▶ **What this task involves**: Copying task for the records below: reproduce each one exactly and drop the pictures.

*** Opening of Dataset excerpts ***

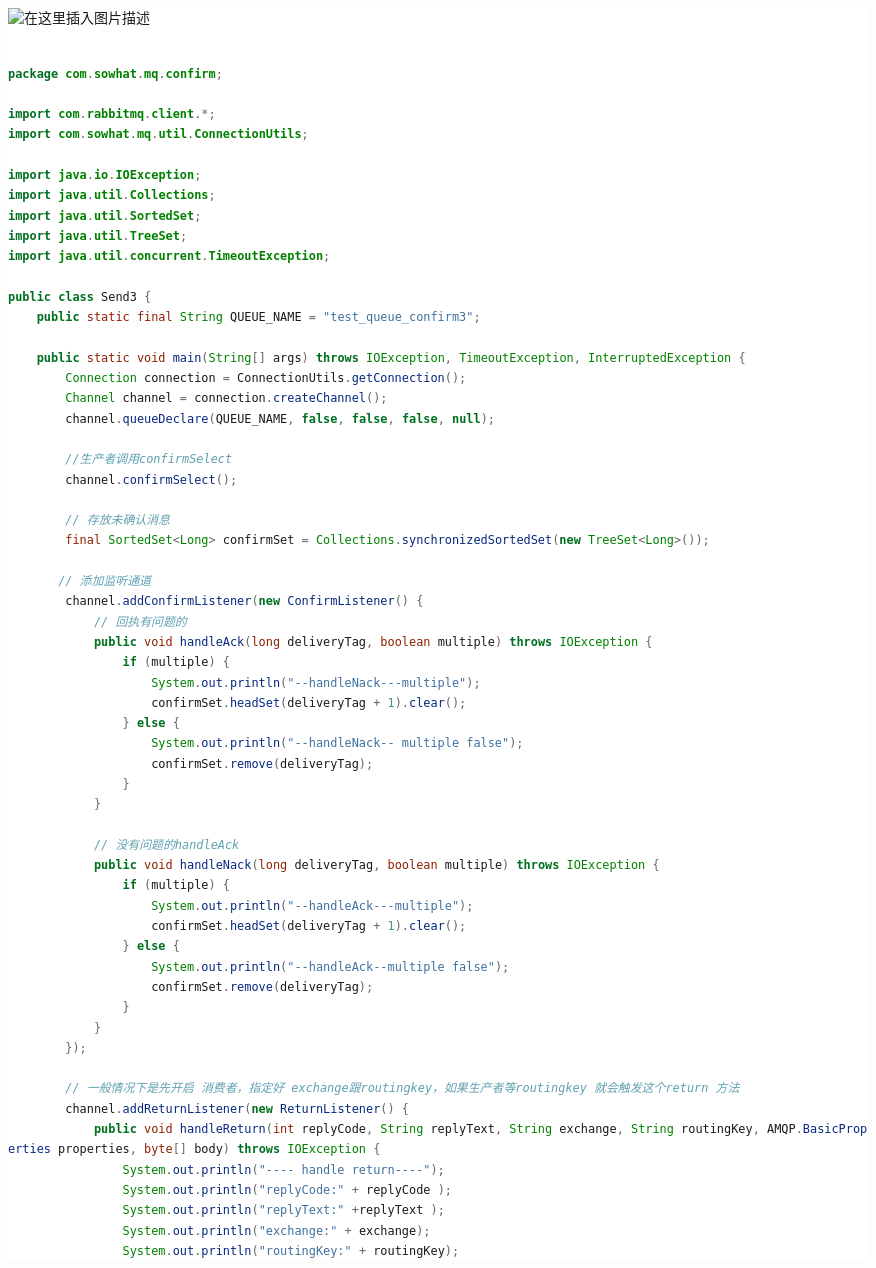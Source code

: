 ![在这里插入图片描述](https://img-blog.csdnimg.cn/2020071921400852.png#pic_enter)
```java

package com.sowhat.mq.confirm;

import com.rabbitmq.client.*;
import com.sowhat.mq.util.ConnectionUtils;

import java.io.IOException;
import java.util.Collections;
import java.util.SortedSet;
import java.util.TreeSet;
import java.util.concurrent.TimeoutException;

public class Send3 {
    public static final String QUEUE_NAME = "test_queue_confirm3";

    public static void main(String[] args) throws IOException, TimeoutException, InterruptedException {
        Connection connection = ConnectionUtils.getConnection();
        Channel channel = connection.createChannel();
        channel.queueDeclare(QUEUE_NAME, false, false, false, null);

        //生产者调用confirmSelect
        channel.confirmSelect();

        // 存放未确认消息
        final SortedSet<Long> confirmSet = Collections.synchronizedSortedSet(new TreeSet<Long>());

       // 添加监听通道
        channel.addConfirmListener(new ConfirmListener() {
            // 回执有问题的
            public void handleAck(long deliveryTag, boolean multiple) throws IOException {
                if (multiple) {
                    System.out.println("--handleNack---multiple");
                    confirmSet.headSet(deliveryTag + 1).clear();
                } else {
                    System.out.println("--handleNack-- multiple false");
                    confirmSet.remove(deliveryTag);
                }
            }

            // 没有问题的handleAck
            public void handleNack(long deliveryTag, boolean multiple) throws IOException {
                if (multiple) {
                    System.out.println("--handleAck---multiple");
                    confirmSet.headSet(deliveryTag + 1).clear();
                } else {
                    System.out.println("--handleAck--multiple false");
                    confirmSet.remove(deliveryTag);
                }
            }
        });

        // 一般情况下是先开启 消费者，指定好 exchange跟routingkey，如果生产者等routingkey 就会触发这个return 方法
        channel.addReturnListener(new ReturnListener() {
            public void handleReturn(int replyCode, String replyText, String exchange, String routingKey, AMQP.BasicProperties properties, byte[] body) throws IOException {
                System.out.println("---- handle return----");
                System.out.println("replyCode:" + replyCode );
                System.out.println("replyText:" +replyText );
                System.out.println("exchange:" + exchange);
                System.out.println("routingKey:" + routingKey);
```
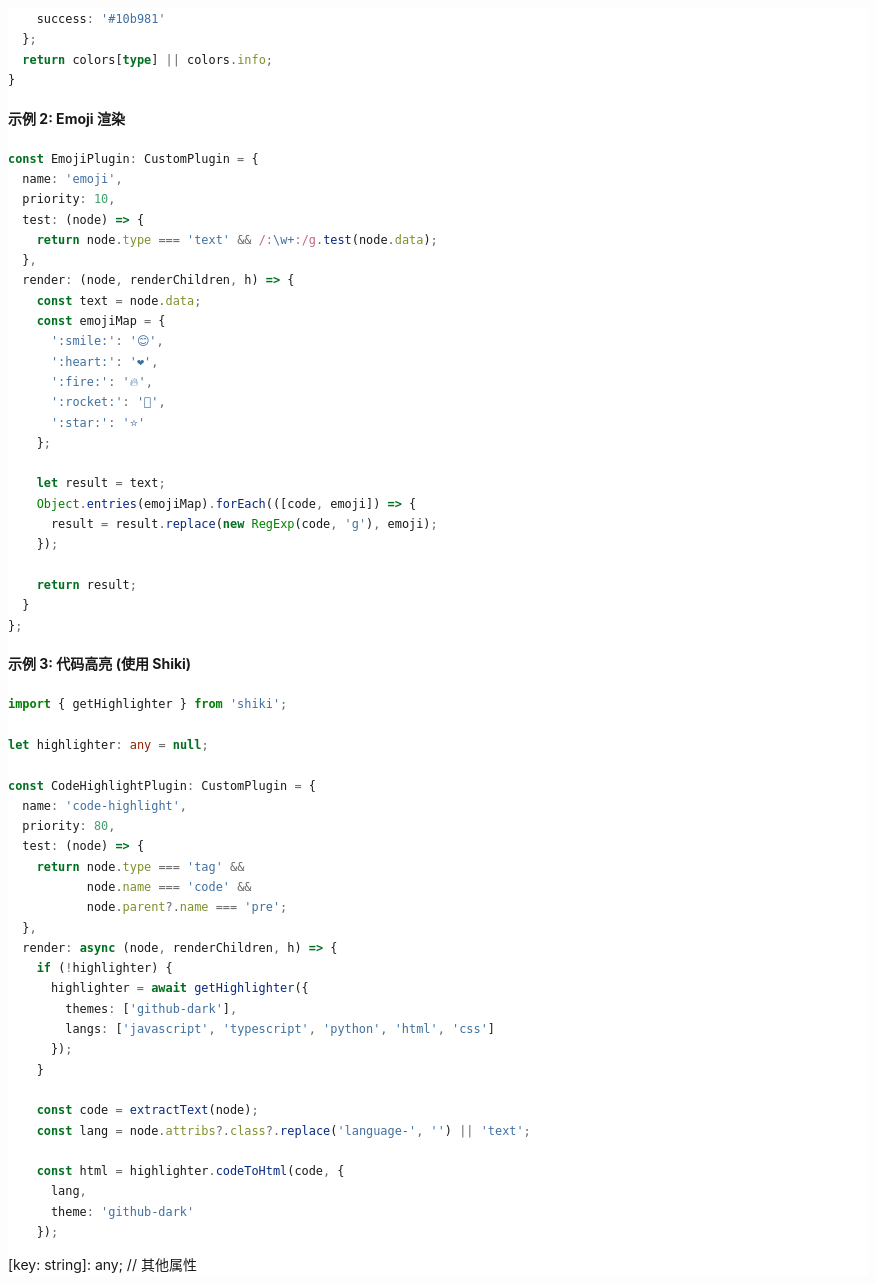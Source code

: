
 ```typescript
    success: '#10b981'
  };
  return colors[type] || colors.info;
}
```

#### 示例 2: Emoji 渲染

```typescript
const EmojiPlugin: CustomPlugin = {
  name: 'emoji',
  priority: 10,
  test: (node) => {
    return node.type === 'text' && /:\w+:/g.test(node.data);
  },
  render: (node, renderChildren, h) => {
    const text = node.data;
    const emojiMap = {
      ':smile:': '😊',
      ':heart:': '❤️',
      ':fire:': '🔥',
      ':rocket:': '🚀',
      ':star:': '⭐'
    };
    
    let result = text;
    Object.entries(emojiMap).forEach(([code, emoji]) => {
      result = result.replace(new RegExp(code, 'g'), emoji);
    });
    
    return result;
  }
};
```

#### 示例 3: 代码高亮 (使用 Shiki)

```typescript
import { getHighlighter } from 'shiki';

let highlighter: any = null;

const CodeHighlightPlugin: CustomPlugin = {
  name: 'code-highlight',
  priority: 80,
  test: (node) => {
    return node.type === 'tag' && 
           node.name === 'code' && 
           node.parent?.name === 'pre';
  },
  render: async (node, renderChildren, h) => {
    if (!highlighter) {
      highlighter = await getHighlighter({
        themes: ['github-dark'],
        langs: ['javascript', 'typescript', 'python', 'html', 'css']
      });
    }
    
    const code = extractText(node);
    const lang = node.attribs?.class?.replace('language-', '') || 'text';
    
    const html = highlighter.codeToHtml(code, {
      lang,
      theme: 'github-dark'
    });
```

  [key: string]: any;      // 其他属性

*** Close of Dataset excerpts ***

▶ **Answer space**:
Source code

: ![在这里插入图片描述](https://img-blog.csdnimg.cn/2020071921400852.png#pic_enter)
```java

package com.sowhat.mq.confirm;

import com.rabbitmq.client.*;
import com.sowhat.mq.util.ConnectionUtils;

import java.io.IOException;
import java.util.Collections;
import java.util.SortedSet;
import java.util.TreeSet;
import java.util.concurrent.TimeoutException;

public class Send3 {
    public static final String QUEUE_NAME = "test_queue_confirm3";

    public static void main(String[] args) throws IOException, TimeoutException, InterruptedException {
        Connection connection = ConnectionUtils.getConnection();
        Channel channel = connection.createChannel();
        channel.queueDeclare(QUEUE_NAME, false, false, false, null);

        //生产者调用confirmSelect
        channel.confirmSelect();

        // 存放未确认消息
        final SortedSet<Long> confirmSet = Collections.synchronizedSortedSet(new TreeSet<Long>());

       // 添加监听通道
        channel.addConfirmListener(new ConfirmListener() {
            // 回执有问题的
            public void handleAck(long deliveryTag, boolean multiple) throws IOException {
                if (multiple) {
                    System.out.println("--handleNack---multiple");
                    confirmSet.headSet(deliveryTag + 1).clear();
                } else {
                    System.out.println("--handleNack-- multiple false");
                    confirmSet.remove(deliveryTag);
                }
            }

            // 没有问题的handleAck
            public void handleNack(long deliveryTag, boolean multiple) throws IOException {
                if (multiple) {
                    System.out.println("--handleAck---multiple");
                    confirmSet.headSet(deliveryTag + 1).clear();
                } else {
                    System.out.println("--handleAck--multiple false");
                    confirmSet.remove(deliveryTag);
                }
            }
        });

        // 一般情况下是先开启 消费者，指定好 exchange跟routingkey，如果生产者等routingkey 就会触发这个return 方法
        channel.addReturnListener(new ReturnListener() {
            public void handleReturn(int replyCode, String replyText, String exchange, String routingKey, AMQP.BasicProperties properties, byte[] body) throws IOException {
                System.out.println("---- handle return----");
                System.out.println("replyCode:" + replyCode );
                System.out.println("replyText:" +replyText );
                System.out.println("exchange:" + exchange);
                System.out.println("routingKey:" + routingKey);
```
Source code

:
 ```typescript
    success: '#10b981'
  };
  return colors[type] || colors.info;
}
```

#### 示例 2: Emoji 渲染

```typescript
const EmojiPlugin: CustomPlugin = {
  name: 'emoji',
  priority: 10,
  test: (node) => {
    return node.type === 'text' && /:\w+:/g.test(node.data);
  },
  render: (node, renderChildren, h) => {
    const text = node.data;
    const emojiMap = {
      ':smile:': '😊',
      ':heart:': '❤️',
      ':fire:': '🔥',
      ':rocket:': '🚀',
      ':star:': '⭐'
    };
    
    let result = text;
    Object.entries(emojiMap).forEach(([code, emoji]) => {
      result = result.replace(new RegExp(code, 'g'), emoji);
    });
    
    return result;
  }
};
```

#### 示例 3: 代码高亮 (使用 Shiki)

```typescript
import { getHighlighter } from 'shiki';

let highlighter: any = null;

const CodeHighlightPlugin: CustomPlugin = {
  name: 'code-highlight',
  priority: 80,
  test: (node) => {
    return node.type === 'tag' && 
           node.name === 'code' && 
           node.parent?.name === 'pre';
  },
  render: async (node, renderChildren, h) => {
    if (!highlighter) {
      highlighter = await getHighlighter({
        themes: ['github-dark'],
        langs: ['javascript', 'typescript', 'python', 'html', 'css']
      });
    }
    
    const code = extractText(node);
    const lang = node.attribs?.class?.replace('language-', '') || 'text';
    
    const html = highlighter.codeToHtml(code, {
      lang,
      theme: 'github-dark'
    });
```

  [key: string]: any;      // 其他属性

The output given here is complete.